Аркадий Викторович относился к моему обращению к истории очень положительно. С пониманием, во всяком случае, — так скажу. Одевал ли я своих героев в мундир или фрак девятнадцатого века или в античные одежды, как в «Римской комедии», он тепло к этому относился. А спектаклю «Декабристы» — он был его научным консультантом — отдал много сил. Я должен сказать, что удивительно было наблюдать, как артисты «Современника» — люди молодые, веселые — в молитвенной тишине слушали Аркадия. У них горели глаза, когда он два часа говорил об этом поразительном куске российской истории. Но сам Аркадий Викторович был человеком прямого текста, и его талант помогал ему быть человеком прямого текста. Он умел свой сумасшедший темперамент подчинить своему таланту. Талант вел этот темперамент в нужном направлении. Талант руководил вулканом, который бурлил в его душе. Талант придавал этому извержению совершенную форму. В этом смысле он был ориентиром наших дней, который поднимал инвективу на уровень искусства. Но, — многосторонний человек, — он поднимал и научное исследование на уровень искусства.

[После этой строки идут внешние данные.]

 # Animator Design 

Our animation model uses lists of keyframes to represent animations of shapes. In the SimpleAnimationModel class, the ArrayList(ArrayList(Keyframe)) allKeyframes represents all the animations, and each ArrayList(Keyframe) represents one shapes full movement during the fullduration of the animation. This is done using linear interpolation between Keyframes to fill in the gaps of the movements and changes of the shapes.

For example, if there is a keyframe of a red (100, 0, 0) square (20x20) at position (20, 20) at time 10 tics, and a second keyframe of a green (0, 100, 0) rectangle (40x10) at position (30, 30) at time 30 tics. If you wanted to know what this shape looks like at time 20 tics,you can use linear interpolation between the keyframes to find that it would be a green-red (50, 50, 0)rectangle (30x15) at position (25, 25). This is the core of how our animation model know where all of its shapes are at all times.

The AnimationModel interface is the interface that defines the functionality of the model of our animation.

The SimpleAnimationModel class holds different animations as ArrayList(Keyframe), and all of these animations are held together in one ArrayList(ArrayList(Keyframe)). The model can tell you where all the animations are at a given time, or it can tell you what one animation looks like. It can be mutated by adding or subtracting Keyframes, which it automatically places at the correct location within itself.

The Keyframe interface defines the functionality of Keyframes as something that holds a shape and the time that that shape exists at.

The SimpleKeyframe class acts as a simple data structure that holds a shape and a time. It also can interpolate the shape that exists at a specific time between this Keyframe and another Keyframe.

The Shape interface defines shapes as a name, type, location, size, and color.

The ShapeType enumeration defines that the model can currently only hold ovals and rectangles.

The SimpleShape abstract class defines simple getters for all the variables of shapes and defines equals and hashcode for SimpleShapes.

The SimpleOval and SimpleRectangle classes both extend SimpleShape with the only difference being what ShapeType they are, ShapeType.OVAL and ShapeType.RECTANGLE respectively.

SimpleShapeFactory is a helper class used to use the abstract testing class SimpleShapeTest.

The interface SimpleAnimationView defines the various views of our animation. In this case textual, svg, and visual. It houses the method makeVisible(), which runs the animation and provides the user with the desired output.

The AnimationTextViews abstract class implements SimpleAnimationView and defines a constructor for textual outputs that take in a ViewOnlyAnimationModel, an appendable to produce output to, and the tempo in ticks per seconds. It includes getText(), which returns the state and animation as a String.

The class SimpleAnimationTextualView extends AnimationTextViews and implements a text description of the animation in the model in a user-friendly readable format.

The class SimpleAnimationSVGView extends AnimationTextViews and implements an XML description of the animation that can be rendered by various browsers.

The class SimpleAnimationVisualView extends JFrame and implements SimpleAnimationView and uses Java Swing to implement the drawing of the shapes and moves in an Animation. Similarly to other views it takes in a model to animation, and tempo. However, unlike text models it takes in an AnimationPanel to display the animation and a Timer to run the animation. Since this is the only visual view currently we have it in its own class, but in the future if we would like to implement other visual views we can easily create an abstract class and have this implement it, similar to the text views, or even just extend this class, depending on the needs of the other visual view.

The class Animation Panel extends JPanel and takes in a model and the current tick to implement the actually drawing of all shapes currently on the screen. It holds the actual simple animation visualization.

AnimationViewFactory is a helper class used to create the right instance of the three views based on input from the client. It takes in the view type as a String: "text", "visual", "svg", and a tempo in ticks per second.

Он считал, что он должен совершить самое важное — сокрушить режим. На меньшее он не был согласен. Я думаю, что это определило его будущую судьбу. Не дождавшись выхода третьего издания «Тынянова», доработанного, дополненного, — как сейчас помню эту дачу летом, где он вместе со своим добрым отцом Виктором Лазаревичем делает вставки и вклейки в уже готовую верстку, — не дождавшись выхода тиража, который был пущен под нож, не дождавшись выхода номера «Байкала», он совершил свой побег. Он совершил его во имя своей главной книги, во имя своей песни песней. Он увез ее с собой, потому что он знал: его «Сдача и гибель советского интеллигента», его «Олеша» важен для человечества. Он хотел преобразовать человечество. Простодушно? Возможно. Мы тогда еще не знали, что нельзя выйти из лабиринта. Что лабиринт и есть наш дом. Но без простодушия поступков не совершается. И он пошел на переворот своей судьбы, понимая, что он может его и не перенести. Он знал масштабы своего недуга и понимал, что ему, наверное, трудно будет осилить такую страшную встряску. Он был готов к гибели, но не к сдаче. Сдача была не для него. Он пожертвовал собой во имя этой книги. В этом хрупком теле билось сердце борца. Но не только. Главное, что в нем клокотало, — гениальность. Борцы устают. Идеи гаснут, теряют свою притягательность, идеалы изнашиваются, происходит смена вех. Гении не сдаются. И он не сдался, он проделал свой крестный путь до конца.